— YOUR TASK —
Omit all pictures. Print the remaining lines exactly, from the start of the data through the line containing "Due to the revisionist".

[Plain-text document sources]
◆ ◆ ◆
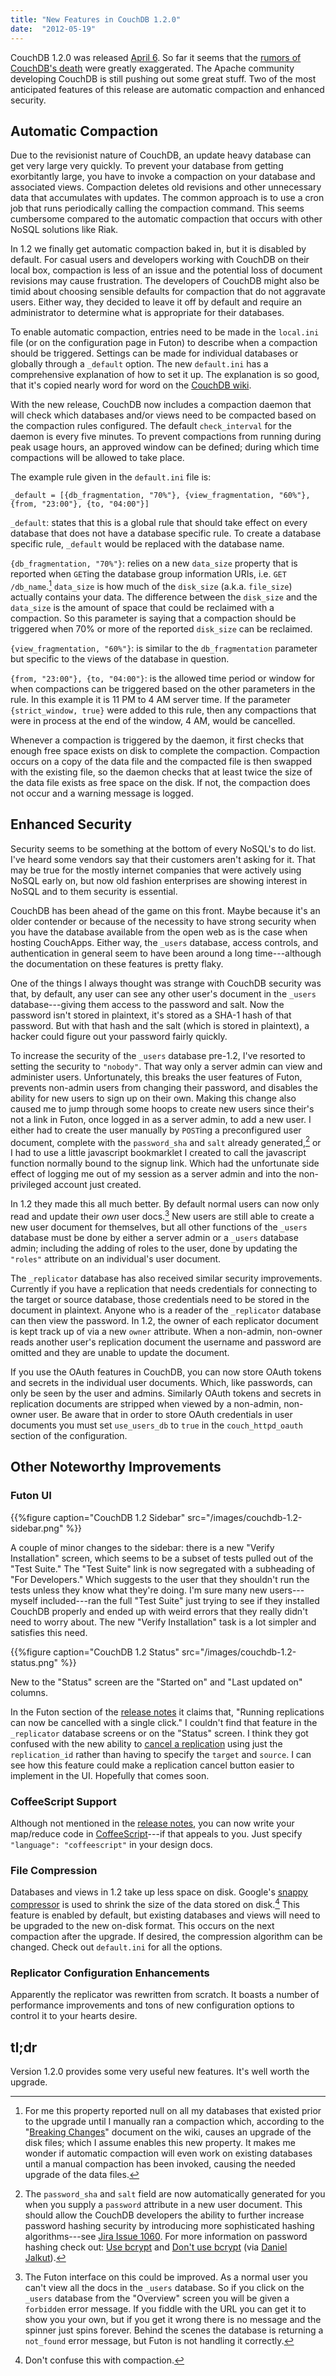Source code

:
 ```yaml
---
title: "New Features in CouchDB 1.2.0"
date:  "2012-05-19"
---
```


CouchDB 1.2.0 was released [April 6](https://blogs.apache.org/couchdb/entry/apache_couchdb_1_2_0). So far it seems that the [rumors of CouchDB's death](http://damienkatz.net/2012/01/the_future_of_couchdb.html) were greatly exaggerated. The Apache community developing CouchDB is still pushing out some great stuff. Two of the most anticipated features of this release are automatic compaction and enhanced security.

Automatic Compaction
--------------------

Due to the revisionist nature of CouchDB, an update heavy database can get very large very quickly. To prevent your database from getting exorbitantly large, you have to invoke a compaction on your database and associated views. Compaction deletes old revisions and other unnecessary data that accumulates with updates. The common approach is to use a cron job that runs periodically calling the compaction command. This seems cumbersome compared to the automatic compaction that occurs with other NoSQL solutions like Riak.

In 1.2 we finally get automatic compaction baked in, but it is disabled by default. For casual users and developers working with CouchDB on their local box, compaction is less of an issue and the potential loss of document revisions may cause frustration. The developers of CouchDB might also be timid about choosing sensible defaults for compaction that do not aggravate users. Either way, they decided to leave it off by default and require an administrator to determine what is appropriate for their databases.

To enable automatic compaction, entries need to be made in the `local.ini` file (or on the configuration page in Futon) to describe when a compaction should be triggered. Settings can be made for individual databases or globally through a `_default` option. The new `default.ini` has a comprehensive explanation of how to set it up. The explanation is so good, that it's copied nearly word for word on the [CouchDB wiki](http://wiki.apache.org/couchdb/Compaction#Automatic_Compaction).

With the new release, CouchDB now includes a compaction daemon that will check which databases and/or views need to be compacted based on the compaction rules configured. The default `check_interval` for the daemon is every five minutes. To prevent compactions from running during peak usage hours, an approved window can be defined; during which time compactions will be allowed to take place.

The example rule given in the `default.ini` file is:

    _default = [{db_fragmentation, "70%"}, {view_fragmentation, "60%"}, {from, "23:00"}, {to, "04:00"}]

`_default`: states that this is a global rule that should take effect on every database that does not have a database specific rule. To create a database specific rule, `_default` would be replaced with the database name.

`{db_fragmentation, "70%"}`: relies on a new `data_size` property that is reported when `GET`ing the database group information URIs, i.e. `GET /db_name`.[^1] `data_size` is how much of the `disk_size` (a.k.a. `file_size`) actually contains your data. The difference between the `disk_size` and the `data_size` is the amount of space that could be reclaimed with a compaction. So this parameter is saying that a compaction should be triggered when 70% or more of the reported `disk_size` can be reclaimed.

[^1]: For me this property reported null on all my databases that existed prior to the upgrade until I manually ran a compaction which, according to the "[Breaking Changes](http://wiki.apache.org/couchdb/Breaking_changes#Changes_Between_1.1.0_and_1.2.0)" document on the wiki, causes an upgrade of the disk files; which I assume enables this new property. It makes me wonder if automatic compaction will even work on existing databases until a manual compaction has been invoked, causing the needed upgrade of the data files.

`{view_fragmentation, "60%"}`: is similar to the `db_fragmentation` parameter but specific to the views of the database in question.

`{from, "23:00"}, {to, "04:00"}`: is the allowed time period or window for when compactions can be triggered based on the other parameters in the rule. In this example it is 11 PM to 4 AM server time. If the parameter `{strict_window, true}` were added to this rule, then any compactions that were in process at the end of the window, 4 AM, would be cancelled.

Whenever a compaction is triggered by the daemon, it first checks that enough free space exists on disk to complete the compaction. Compaction occurs on a copy of the data file and the compacted file is then swapped with the existing file, so the daemon checks that at least twice the size of the data file exists as free space on the disk. If not, the compaction does not occur and a warning message is logged.

Enhanced Security
-----------------

Security seems to be something at the bottom of every NoSQL's to do list. I've heard some vendors say that their customers aren't asking for it. That may be true for the mostly internet companies that were actively using NoSQL early on, but now old fashion enterprises are showing interest in NoSQL and to them security is essential.

CouchDB has been ahead of the game on this front. Maybe because it's an older contender or because of the necessity to have strong security when you have the database available from the open web as is the case when hosting CouchApps. Either way, the `_users` database, access controls, and authentication in general seem to have been around a long time---although the documentation on these features is pretty flaky.

One of the things I always thought was strange with CouchDB security was that, by default, any user can see any other user's document in the `_users` database---giving them access to the password and salt. Now the password isn't stored in plaintext, it's stored as a SHA-1 hash of that password. But with that hash and the salt (which is stored in plaintext), a hacker could figure out your password fairly quickly.

To increase the security of the `_users` database pre-1.2, I've resorted to setting the security to `"nobody"`. That way only a server admin can view and administer users. Unfortunately, this breaks the user features of Futon, prevents non-admin users from changing their password, and disables the ability for new users to sign up on their own. Making this change also caused me to jump through some hoops to create new users since their's not a link in Futon, once logged in as a server admin, to add a new user. I either had to create the user manually by `POST`ing a preconfigured user document, complete with the `password_sha` and `salt` already generated,[^salt] or I had to use a little javascript bookmarklet I created to call the javascript function normally bound to the signup link. Which had the unfortunate side effect of logging me out of my session as a server admin and into the non-privileged account just created.

[^salt]: The `password_sha` and `salt` field are now automatically generated for you when you supply a `password` attribute in a new user document. This should allow the CouchDB developers the ability to further increase password hashing security by introducing more sophisticated hashing algorithms---see [Jira Issue 1060](https://issues.apache.org/jira/browse/COUCHDB-1060). For more information on password hashing check out: [Use bcrypt](http://codahale.com/how-to-safely-store-a-password/) and [Don't use bcrypt](http://www.unlimitednovelty.com/2012/03/dont-use-bcrypt.html) (via [Daniel Jalkut](http://www.red-sweater.com/blog/2400/secure-password-storage)).

In 1.2 they made this all much better. By default normal users can now only read and update their *own* user docs.[^ud] New users are still able to create a new user document for themselves, but all other functions of the `_users` database must be done by either a server admin or a `_users` database admin; including the adding of roles to the user, done by updating the `"roles"` attribute on an individual's user document.

[^ud]: The Futon interface on this could be improved. As a normal user you can't view all the docs in the `_users` database. So if you click on the `_users` database from the "Overview" screen you will be given a `forbidden` error message. If you fiddle with the URL you can get it to show you your own, but if you get it wrong there is no message and the spinner just spins forever. Behind the scenes the database is returning a `not_found` error message, but Futon is not handling it correctly.

The `_replicator` database has also received similar security improvements. Currently if you have a replication that needs credentials for connecting to the target or source database, those credentials need to be stored in the document in plaintext. Anyone who is a reader of the `_replicator` database can then view the password. In 1.2, the owner of each replicator document is kept track up of via a new `owner` attribute. When a non-admin, non-owner reads another user's replication document the username and password are omitted and they are unable to update the document.

If you use the OAuth features in CouchDB, you can now store OAuth tokens and secrets in the individual user documents. Which, like passwords, can only be seen by the user and admins. Similarly OAuth tokens and secrets in replication documents are stripped when viewed by a non-admin, non-owner user. Be aware that in order to store OAuth credentials in user documents you must set `use_users_db` to `true` in the `couch_httpd_oauth` section of the configuration.

Other Noteworthy Improvements
-----------------------------

### Futon UI

{{%figure caption="CouchDB 1.2 Sidebar" src="/images/couchdb-1.2-sidebar.png" %}}

A couple of minor changes to the sidebar: there is a new "Verify Installation" screen, which seems to be a subset of tests pulled out of the "Test Suite." The "Test Suite" link is now segregated with a subheading of "For Developers." Which suggests to the user that they shouldn't run the tests unless they know what they're doing. I'm sure many new users---myself included---ran the full "Test Suite" just trying to see if they installed CouchDB properly and ended up with weird errors that they really didn't need to worry about. The new "Verify Installation" task is a lot simpler and satisfies this need.

{{%figure caption="CouchDB 1.2 Status" src="/images/couchdb-1.2-status.png" %}}

New to the "Status" screen are the "Started on" and "Last updated on" columns.

In the Futon section of the [release notes](http://www.apache.org/dist/couchdb/notes/1.2.0/apache-couchdb-1.2.0.html) it claims that, "Running replications can now be cancelled with a single click." I couldn't find that feature in the `_replicator` database screens or on the "Status" screen. I think they got confused with the new ability to [cancel a replication](http://wiki.apache.org/couchdb/Replication#Cancel_replication) using just the `replication_id` rather than having to specify the `target` and `source`. I can see how this feature could make a replication cancel button easier to implement in the UI. Hopefully that comes soon.

### CoffeeScript Support

Although not mentioned in the [release notes](http://www.apache.org/dist/couchdb/notes/1.2.0/apache-couchdb-1.2.0.html), you can now write your map/reduce code in [CoffeeScript](http://coffeescript.org/)---if that appeals to you. Just specify `"language": "coffeescript"` in your design docs.

### File Compression

Databases and views in 1.2 take up less space on disk. Google's [snappy compressor](http://code.google.com/p/snappy/) is used to shrink the size of the data stored on disk.[^confuse] This feature is enabled by default, but existing databases and views will need to be upgraded to the new on-disk format. This occurs on the next compaction after the upgrade. If desired, the compression algorithm can be changed. Check out `default.ini` for all the options.

[^confuse]: Don't confuse this with compaction.

### Replicator Configuration Enhancements

Apparently the replicator was rewritten from scratch. It boasts a number of performance improvements and tons of new configuration options to control it to your hearts desire.

tl;dr
-----

Version 1.2.0 provides some very useful new features. It's well worth the upgrade.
◆ ◆ ◆
— OUTPUT —
Source code

:
 ```yaml
---
title: "New Features in CouchDB 1.2.0"
date:  "2012-05-19"
---
```


CouchDB 1.2.0 was released [April 6](https://blogs.apache.org/couchdb/entry/apache_couchdb_1_2_0). So far it seems that the [rumors of CouchDB's death](http://damienkatz.net/2012/01/the_future_of_couchdb.html) were greatly exaggerated. The Apache community developing CouchDB is still pushing out some great stuff. Two of the most anticipated features of this release are automatic compaction and enhanced security.

Automatic Compaction
--------------------

Due to the revisionist nature of CouchDB, an update heavy database can get very large very quickly. To prevent your database from getting exorbitantly large, you have to invoke a compaction on your database and associated views. Compaction deletes old revisions and other unnecessary data that accumulates with updates. The common approach is to use a cron job that runs periodically calling the compaction command. This seems cumbersome compared to the automatic compaction that occurs with other NoSQL solutions like Riak.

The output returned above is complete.